Action item: Omit the pictures, please, and give each record below again exactly.

Dataset content:
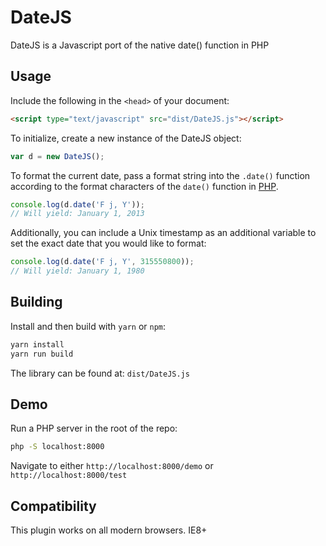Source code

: # DateJS

DateJS is a Javascript port of the native date() function in PHP

## Usage

Include the following in the `<head>` of your document:

```html
<script type="text/javascript" src="dist/DateJS.js"></script>
```

To initialize, create a new instance of the DateJS object:

```js
var d = new DateJS();
```

To format the current date, pass a format string into the `.date()` function according to the format characters of the `date()` function in [PHP](http://php.net/manual/en/function.date.php).

```js
console.log(d.date('F j, Y'));
// Will yield: January 1, 2013
```

Additionally, you can include a Unix timestamp as an additional variable to set the exact date that you would like to format:

```js
console.log(d.date('F j, Y', 315550800));
// Will yield: January 1, 1980
```

## Building

Install and then build with `yarn` or `npm`:

```bash
yarn install
yarn run build
```

The library can be found at: `dist/DateJS.js`

## Demo

Run a PHP server in the root of the repo:

```bash
php -S localhost:8000
```

Navigate to either `http://localhost:8000/demo` or `http://localhost:8000/test`

## Compatibility

This plugin works on all modern browsers. IE8+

Written answer:
Source code

: # DateJS

DateJS is a Javascript port of the native date() function in PHP

## Usage

Include the following in the `<head>` of your document:

```html
<script type="text/javascript" src="dist/DateJS.js"></script>
```

To initialize, create a new instance of the DateJS object:

```js
var d = new DateJS();
```

To format the current date, pass a format string into the `.date()` function according to the format characters of the `date()` function in [PHP](http://php.net/manual/en/function.date.php).

```js
console.log(d.date('F j, Y'));
// Will yield: January 1, 2013
```

Additionally, you can include a Unix timestamp as an additional variable to set the exact date that you would like to format:

```js
console.log(d.date('F j, Y', 315550800));
// Will yield: January 1, 1980
```

## Building

Install and then build with `yarn` or `npm`:

```bash
yarn install
yarn run build
```

The library can be found at: `dist/DateJS.js`

## Demo

Run a PHP server in the root of the repo:

```bash
php -S localhost:8000
```

Navigate to either `http://localhost:8000/demo` or `http://localhost:8000/test`

## Compatibility

This plugin works on all modern browsers. IE8+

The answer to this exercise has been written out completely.